The difference is that SoftBank-backed Oyo has more cash to burn, with US$188 million in funding. Stayzilla’s funding is less than a fifth of Oyo’s.
Stayzilla was founded by Yogendra Vasupal with his wife Rupal Yogendra and his friend Sachit Singhi in 2010. They were avid travelers and their passion showed in the curation of exotic homestays on Stayzilla.
It initially got US$500,000 from the Indian Angel Network, followed by a series A round of an undisclosed amount in 2013. Two years ago, in the boom time of 2015, it raised US$20 million and US$13 million in series B and C rounds from Matrix Partners and Nexus Ventures. We reached out to Matrix and Nexus, but they didn’t respond.
Stayzilla has been in the market for funding in the past few months, but the gravy days are gone as a funding squeeze has been on from last year. It appears the runway is over, but we will wait to hear from the founder and investors on this.
Budget accommodation for a large market like India looks good on paper, but it works on wafer-thin margins. Small hotels and homestays run on a shoestring budget, and it’s hard to get substantial commissions out of them. Customer acquisition costs are high in a competitive environment. Put the two together, and you have a business model that only runs as long as there’s VC money to fuel it.

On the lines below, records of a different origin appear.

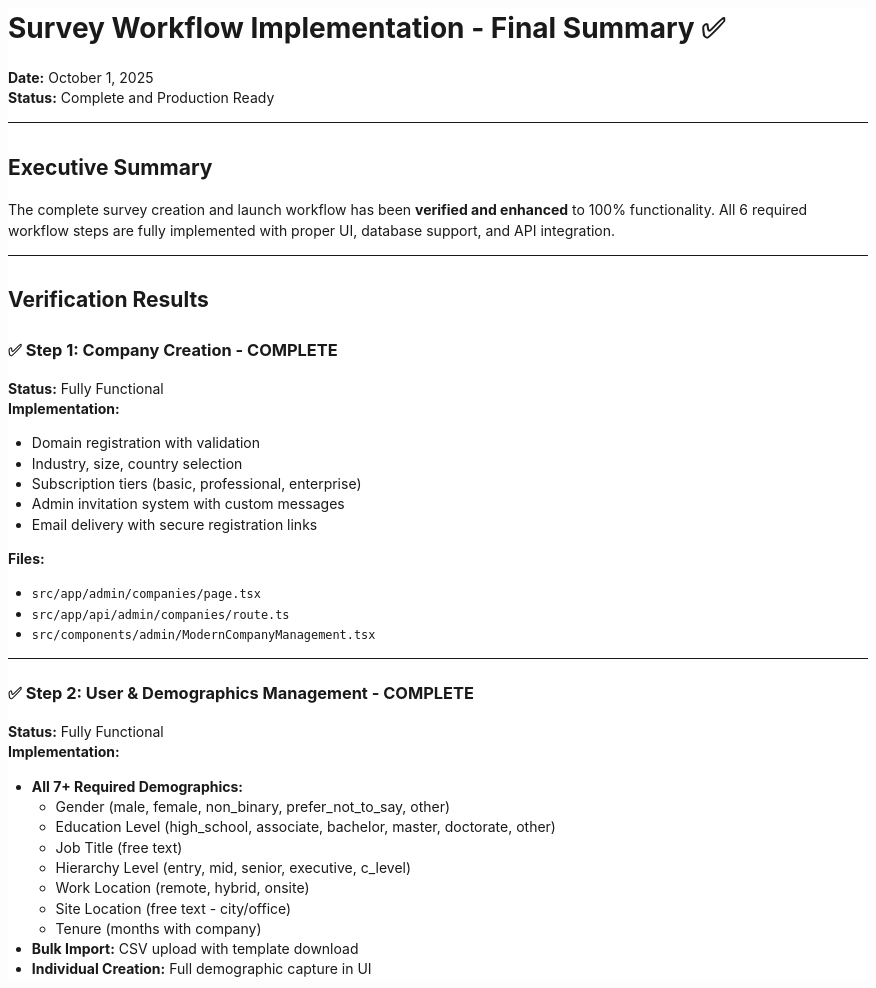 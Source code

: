 # Survey Workflow Implementation - Final Summary ✅

**Date:** October 1, 2025  
**Status:** Complete and Production Ready

---

## Executive Summary

The complete survey creation and launch workflow has been **verified and enhanced** to 100% functionality. All 6 required workflow steps are fully implemented with proper UI, database support, and API integration.

---

## Verification Results

### ✅ Step 1: Company Creation - COMPLETE

**Status:** Fully Functional  
**Implementation:**

- Domain registration with validation
- Industry, size, country selection
- Subscription tiers (basic, professional, enterprise)
- Admin invitation system with custom messages
- Email delivery with secure registration links

**Files:**

- `src/app/admin/companies/page.tsx`
- `src/app/api/admin/companies/route.ts`
- `src/components/admin/ModernCompanyManagement.tsx`

---

### ✅ Step 2: User & Demographics Management - COMPLETE

**Status:** Fully Functional  
**Implementation:**

- **All 7+ Required Demographics:**
  - Gender (male, female, non_binary, prefer_not_to_say, other)
  - Education Level (high_school, associate, bachelor, master, doctorate, other)
  - Job Title (free text)
  - Hierarchy Level (entry, mid, senior, executive, c_level)
  - Work Location (remote, hybrid, onsite)
  - Site Location (free text - city/office)
  - Tenure (months with company)
- **Bulk Import:** CSV upload with template download
- **Individual Creation:** Full demographic capture in UI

Matters only got worse for Stayzilla with the entry into India of the cash-rich and popular unicorn Airbnb, which became profitable last year. Stayzilla still had a niche in the alternative accommodation space, but its large network spread around the country could not have been sustained without more funding.
By now, this is a familiar story in India’s consumer internet space. Just yesterday, one of India’s biggest ecommerce sites started shrinking its operations and laying off hundreds of employees, amidst a funding squeeze.